TASK BRIEF: In the data below, find the line with "- Binary Search" and the line with "[CrewAI Flows: AI", then restate both and every line between them exactly, minus the pictures.

RECORD SET:

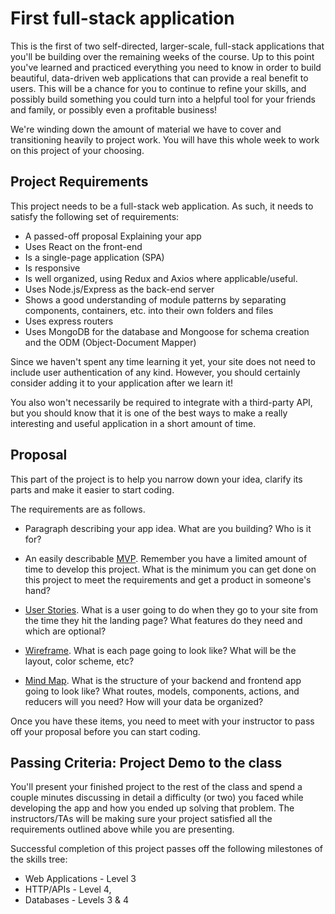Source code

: # First full-stack application

This is the first of two self-directed, larger-scale, full-stack applications that you'll be building over the remaining weeks of the course. Up to this point you've learned and practiced everything you need to know in order to build beautiful, data-driven web applications that can provide a real benefit to users. This will be a chance for you to continue to refine your skills, and possibly build something you could turn into a helpful tool for your friends and family, or possibly even a profitable business!

We're winding down the amount of material we have to cover and transitioning heavily to project work. You will have this whole week to work on this project of your choosing.

## Project Requirements
This project needs to be a full-stack web application. As such, it needs to satisfy the following set of requirements:

* A passed-off proposal Explaining your app
* Uses React on the front-end
* Is a single-page application (SPA)
* Is responsive
* Is well organized, using Redux and Axios where applicable/useful.
* Uses Node.js/Express as the back-end server
* Shows a good understanding of module patterns by separating components, containers, etc. into their own folders and files
* Uses express routers
* Uses MongoDB for the database and Mongoose for schema creation and the ODM (Object-Document Mapper)

Since we haven't spent any time learning it yet, your site does not need to include user authentication of any kind. However, you should certainly consider adding it to your application after we learn it!

You also won't necessarily be required to integrate with a third-party API, but you should know that it is one of the best ways to make a really interesting and useful application in a short amount of time.

## Proposal
This part of the project is to help you narrow down your idea, clarify its parts and make it easier to start coding.

The requirements are as follows.

* Paragraph describing your app idea. What are you building? Who is it for?

* An easily describable [MVP](https://en.wikipedia.org/wiki/Minimum_viable_product). Remember you have a limited amount of time to develop this project. What is the minimum you can get done on this project to meet the requirements and get a product in someone's hand?

* [User Stories](https://www.mountaingoatsoftware.com/agile/user-stories). What is a user going to do when they go to your site from the time they hit the landing page? What features do they need and which are optional?

* [Wireframe](https://uxmastery.com/wireframing-for-beginners/). What is each page going to look like? What will be the layout, color scheme, etc?

* [Mind Map](https://www.mindmup.com/). What is the structure of your backend and frontend app going to look like? What routes, models, components, actions, and reducers will you need? How will your data be organized?

Once you have these items, you need to meet with your instructor to pass off your proposal before you can start coding.

## Passing Criteria: Project Demo to the class
You'll present your finished project to the rest of the class and spend a couple minutes discussing in detail a difficulty (or two) you faced while developing the app and how you ended up solving that problem. The instructors/TAs will be making sure your project satisfied all the requirements outlined above while you are presenting.

Successful completion of this project passes off the following milestones of the skills tree:
* Web Applications - Level 3
* HTTP/APIs - Level 4,
* Databases - Levels 3 & 4
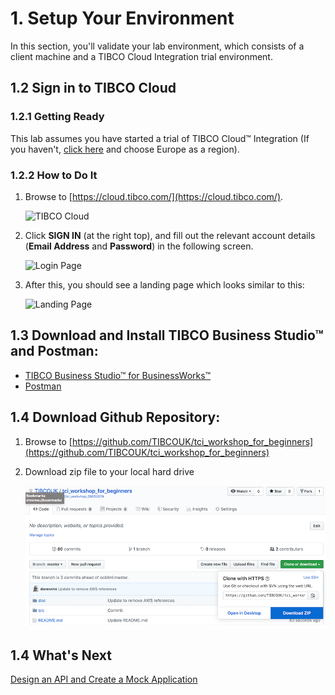 # 1. Setup Your Environment #

In this section, you'll validate your lab environment, which consists of a client machine and a TIBCO Cloud Integration trial environment.

## 1.2 Sign in to TIBCO Cloud ##

### 1.2.1 Getting Ready ###

This lab assumes you have started a trial of TIBCO Cloud™ Integration (If you haven't, [click here](https://account.cloud.tibco.com/signup/tci) and choose Europe as a region).

### 1.2.2 How to Do It ###

1. Browse to [https://cloud.tibco.com/](https://cloud.tibco.com/).

    ![TIBCO Cloud](images/tibco_cloud.jpg)
2. Click **SIGN IN** (at the right top), and fill out the relevant account details (**Email Address** and **Password**) in the following screen.

    ![Login Page](images/login.jpg)
3. After this, you should see a landing page which looks similar to this:

    ![Landing Page](images/landing.jpg)

## 1.3 Download and Install TIBCO Business Studio™ and Postman:

* [TIBCO Business Studio™ for BusinessWorks™](https://eu.integration.cloud.tibco.com/download)
* [Postman](https://www.getpostman.com/downloads/)

## 1.4 Download Github Repository:

1. Browse to [https://github.com/TIBCOUK/tci_workshop_for_beginners](https://github.com/TIBCOUK/tci_workshop_for_beginners)

2. Download zip file to your local hard drive

    ![Github Download](images/download_repo.png)
    
## 1.4 What's Next ##

[Design an API and Create a Mock Application](001.md)
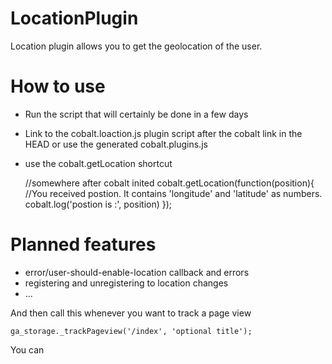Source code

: 

LocationPlugin
===============

Location plugin allows you to get the geolocation of the user.


How to use
==========


 * Run the script that will certainly be done in a few days
 * Link to the cobalt.loaction.js plugin script after the cobalt link in the HEAD or use the generated cobalt.plugins.js
 * use the cobalt.getLocation shortcut

    //somewhere after cobalt inited
    cobalt.getLocation(function(position){
        //You received postion. It contains 'longitude' and 'latitude' as numbers.
        cobalt.log('postion is :', position)
    });


Planned features
===============

 * error/user-should-enable-location callback and errors
 * registering and unregistering to location changes
 * ...


And then call this whenever you want to track a page view

    ga_storage._trackPageview('/index', 'optional title');
    
    
You can 

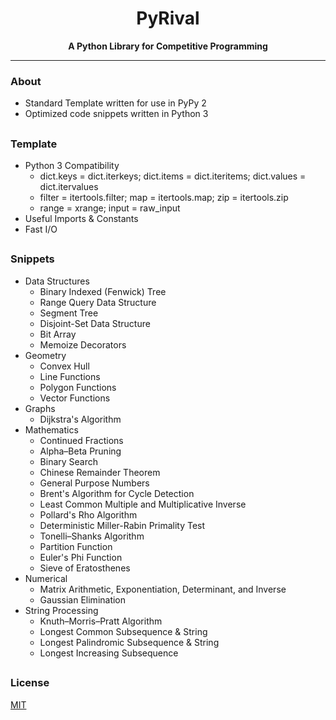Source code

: <h1 align="center">PyRival</h1>
<div align="center">
  <strong>A Python Library for Competitive Programming</strong>
</div>

---

### About
- Standard Template written for use in PyPy 2
- Optimized code snippets written in Python 3

##

### Template
- Python 3 Compatibility
  - dict.keys = dict.iterkeys; dict.items = dict.iteritems; dict.values = dict.itervalues
  - filter = itertools.filter; map = itertools.map; zip = itertools.zip
  - range = xrange; input = raw_input
- Useful Imports & Constants
- Fast I/O

##

### Snippets
- Data Structures
  - Binary Indexed (Fenwick) Tree
  - Range Query Data Structure
  - Segment Tree
  - Disjoint-Set Data Structure
  - Bit Array
  - Memoize Decorators
- Geometry
  - Convex Hull
  - Line Functions
  - Polygon Functions
  - Vector Functions
- Graphs
  - Dijkstra's Algorithm
- Mathematics
  - Continued Fractions
  - Alpha–Beta Pruning
  - Binary Search
  - Chinese Remainder Theorem
  - General Purpose Numbers
  - Brent's Algorithm for Cycle Detection
  - Least Common Multiple and Multiplicative Inverse
  - Pollard's Rho Algorithm
  - Deterministic Miller-Rabin Primality Test
  - Tonelli–Shanks Algorithm
  - Partition Function
  - Euler's Phi Function
  - Sieve of Eratosthenes
- Numerical
  - Matrix Arithmetic, Exponentiation, Determinant, and Inverse
  - Gaussian Elimination
- String Processing
  - Knuth–Morris–Pratt Algorithm
  - Longest Common Subsequence & String
  - Longest Palindromic Subsequence & String
  - Longest Increasing Subsequence

##

### License
[MIT](LICENSE)
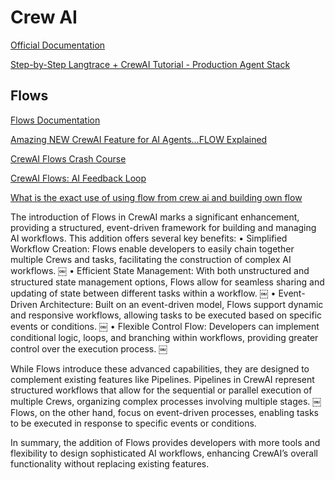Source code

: # Crew AI

[Official Documentation](https://docs.crewai.com/introduction)

[Step-by-Step Langtrace + CrewAI Tutorial - Production Agent Stack](https://www.youtube.com/watch?v=dh9zv8EUwBA)

## Flows

[Flows Documentation](https://docs.crewai.com/concepts/flows)

[Amazing NEW CrewAI Feature for AI Agents...FLOW Explained](https://www.youtube.com/watch?v=EEzpeJqvb_w)

[CrewAI Flows Crash Course](https://www.youtube.com/watch?v=8PtGcNE01yo)

[CrewAI Flows: AI Feedback Loop](https://www.youtube.com/watch?v=HXP3u_D_xSY)

[What is the exact use of using flow from crew ai and building own flow](https://community.crewai.com/t/what-is-the-exact-use-of-using-flow-from-crew-ai-and-building-own-flow/1103)

The introduction of Flows in CrewAI marks a significant enhancement, providing a structured, event-driven framework for building and managing AI workflows. This addition offers several key benefits:
	•	Simplified Workflow Creation: Flows enable developers to easily chain together multiple Crews and tasks, facilitating the construction of complex AI workflows. ￼
	•	Efficient State Management: With both unstructured and structured state management options, Flows allow for seamless sharing and updating of state between different tasks within a workflow. ￼
	•	Event-Driven Architecture: Built on an event-driven model, Flows support dynamic and responsive workflows, allowing tasks to be executed based on specific events or conditions. ￼
	•	Flexible Control Flow: Developers can implement conditional logic, loops, and branching within workflows, providing greater control over the execution process. ￼

While Flows introduce these advanced capabilities, they are designed to complement existing features like Pipelines. Pipelines in CrewAI represent structured workflows that allow for the sequential or parallel execution of multiple Crews, organizing complex processes involving multiple stages. ￼ Flows, on the other hand, focus on event-driven processes, enabling tasks to be executed in response to specific events or conditions.

In summary, the addition of Flows provides developers with more tools and flexibility to design sophisticated AI workflows, enhancing CrewAI’s overall functionality without replacing existing features.
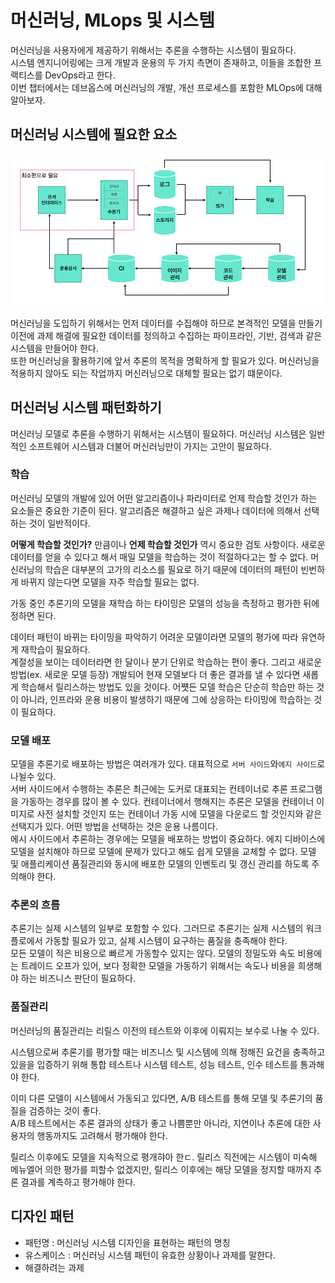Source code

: # 머신러닝, MLops 및 시스템

머신러닝을 사용자에게 제공하기 위해서는 추론을 수행하는 시스템이 필요하다.  
시스템 엔지니어링에는 크게 개발과 운용의 두 가지 측면이 존재하고, 이들을 조합한 프랙티스를 DevOps라고 한다.  
이번 챕터에서는 데브옵스에 머신러닝의 개발, 개선 프로세스를 포함한 MLOps에 대해 알아보자.  


## 머신러닝 시스템에 필요한 요소 

![](images/1_img_1.png)


머신러닝을 도입하기 위해서는 먼저 데이터를 수집해야 하므로 본격적인 모델을 만들기 이전에 과제 해결에 필요한 데이터를 정의하고 수집하는 파이프라인, 기반, 검색과 같은 시스템을 만들어야 한다.  
또한 머신러닝을 활용하기에 앞서 추론의 목적을 명확하게 할 필요가 있다. 머신러닝을 적용하지 않아도 되는 작업까지 머신러닝으로 대체할 필요는 없기 떄문이다.    

## 머신러닝 시스템 패턴화하기  

머신러닝 모델로 추론을 수행하기 위해서는 시스템이 필요하다.  머신러닝 시스템은 일반적인 소프트웨어 시스템과 더불어 머신러닝만이 가지는 고안이 필요하다. 

### 학습

머신러닝 모델의 개발에 있어 어떤 알고리즘이나 파라미터로 언제 학습할 것인가 하는 요소들은 중요한 기준이 된다. 알고리즘은 해결하고 싶은 과제나 데이터에 의해서 선택하는 것이 일반적이다.    

**어떻게 학습할 것인가?** 만큼이나 **언제 학습할 것인가** 역시 중요한 검토 사항이다. 새로운 데이터를 얻을 수 있다고 해서 매일 모델을 학습하는 것이 적절하다고는 할 수 없다. 머신러닝의 학습은 대부분의 고가의 리소스를 필요로 하기 때문에 데이터의 패턴이 빈번하게 바뀌지 않는다면 모델을 자주 학습할 필요는 없다.  

가동 중인 추론기의 모델을 재학습 하는 타이밍은 모델의 성능을 측정하고 평가한 뒤에 정하면 된다.  

데이터 패턴이 바뀌는 타이밍을 파악하기 어려운 모델이라면  모델의 평가에 따라 유연하게 재학습이 필요하다.  
계절성을 보이는 데이터라면 한 달이나 분기 단위로 학습하는 편이 좋다. 그리고 새로운 방법(ex. 새로운 모델 등장) 개발되어 현재 모델보다 더 좋은 결과를 낼 수 있다면 새롭게 학습해서 릴리스하는 방법도 있을 것이다.  어쩃든 모델 학습은 단순히 학습만 하는 것이 아니라, 인프라와 운용 비용이 발생하기 때문에 그에 상응하는 타이밍에 학습하는 것이 필요하다.  

### 모델 배포  
모델을 추론기로 배포하는 방법은 여러개가 있다.  대표적으로 `서버 사이드`와`에지 사이드`로 나뉠수  있다.  
서버 사이드에서 수행하는 추론은 최근에는 도커로 대표되는 컨테이너로 추론 프로그램을 가동하는 경우를 많이 볼 수 있다.   컨테이너에서 행해지는 추론은 모델을 컨테이너 이미지로 사전 설치할 것인지 또는 컨테이너 가동 시에 모델을 다운로드 할 것인지와 같은 선택지가 있다. 어떤 방법을 선택하는 것은 운용 나름이다.  
에시 사이드에서 추론하는 경우에는 모델을 배포하는 방법이 중요하다. 에지 디바이스에 모델을 설치해야 하므로 모델에 문제가 있다고 해도 쉽게 모델을 교체할 수 없다.  모델 및 애플리케이션 품질관리와 동시에 배포한 모델의 인벤토리 및 갱신 관리를 하도록 주의해야 한다. 

### 추론의 흐름
추론기는 실제 시스템의 일부로 포함할 수 있다.  그러므로 추론기는 실제 시스템의 워크플로에서 가동할 필요가 있고, 실제 시스템이 요구하는 품질을 충족해야 한다.   
모든 모델이 적은 비용으로 빠르게 가동할수 있지는 않다. 모델의 정밀도와 속도 비용에는 트레이드 오프가 있어, 보다 정확한 모델을 가동하기 위해서는 속도나 비용을 희생해야 하는 비즈니스 판단이 필요하다.  

### 품질관리  

머신러닝의 품질관리는 리릴스 이전의 테스트와 이후에 이뤄지는 보수로 나눌 수 있다.  

시스템으로써 추론기를 평가할 때는 비즈니스 및 시스템에 의해 정해진 요건을 충족하고 있을을 입증하기 위해 통합 테스트나 시스템 테스트, 성능 테스트, 인수 테스트를 통과해야 한다. 

이미 다른 모델이 시스템에서 가동되고 있다면, A/B 테스트를 통해 모델 및 추론기의 품질을 검증하는 것이 좋다.  
A/B 테스트에서는 추론 결과의 상태가 좋고 나쁨뿐만 아니라, 지연이나 추론에 대한 사용자의 행동까지도 고려해서 평가해야 한다.   

릴리스 이후에도 모델을 지속적으로 평개햐아 한ㄷ. 릴리스 직전에는 시스템이 미숙해 메뉴엘어 의한 평가를 피할수 없겠지만, 릴리스 이후에는 해당 모델을 정지할 때까지 추론 결과를 계측하고 평가해야 한다.    

## 디자인 패턴

- 패턴명 : 머신러닝 시스템 디자인을 표현하는 패턴의 명칭
- 유스케이스 : 머신러닝 시스템 패턴이 유효한 상황이나 과제를 말한다. 
- 해결하려는 과제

WRITTEN RESPONSE:
  - Binary Search
  - Chinese Remainder Theorem
  - General Purpose Numbers
  - Brent's Algorithm for Cycle Detection
  - Least Common Multiple and Multiplicative Inverse
  - Pollard's Rho Algorithm
  - Deterministic Miller-Rabin Primality Test
  - Tonelli–Shanks Algorithm
  - Partition Function
  - Euler's Phi Function
  - Sieve of Eratosthenes
- Numerical
  - Matrix Arithmetic, Exponentiation, Determinant, and Inverse
  - Gaussian Elimination
- String Processing
  - Knuth–Morris–Pratt Algorithm
  - Longest Common Subsequence & String
  - Longest Palindromic Subsequence & String
  - Longest Increasing Subsequence

##

### License
[MIT](LICENSE)
Source code

: # Crew AI

[Official Documentation](https://docs.crewai.com/introduction)

[Step-by-Step Langtrace + CrewAI Tutorial - Production Agent Stack](https://www.youtube.com/watch?v=dh9zv8EUwBA)

## Flows

[Flows Documentation](https://docs.crewai.com/concepts/flows)

[Amazing NEW CrewAI Feature for AI Agents...FLOW Explained](https://www.youtube.com/watch?v=EEzpeJqvb_w)

[CrewAI Flows Crash Course](https://www.youtube.com/watch?v=8PtGcNE01yo)

[CrewAI Flows: AI Feedback Loop](https://www.youtube.com/watch?v=HXP3u_D_xSY)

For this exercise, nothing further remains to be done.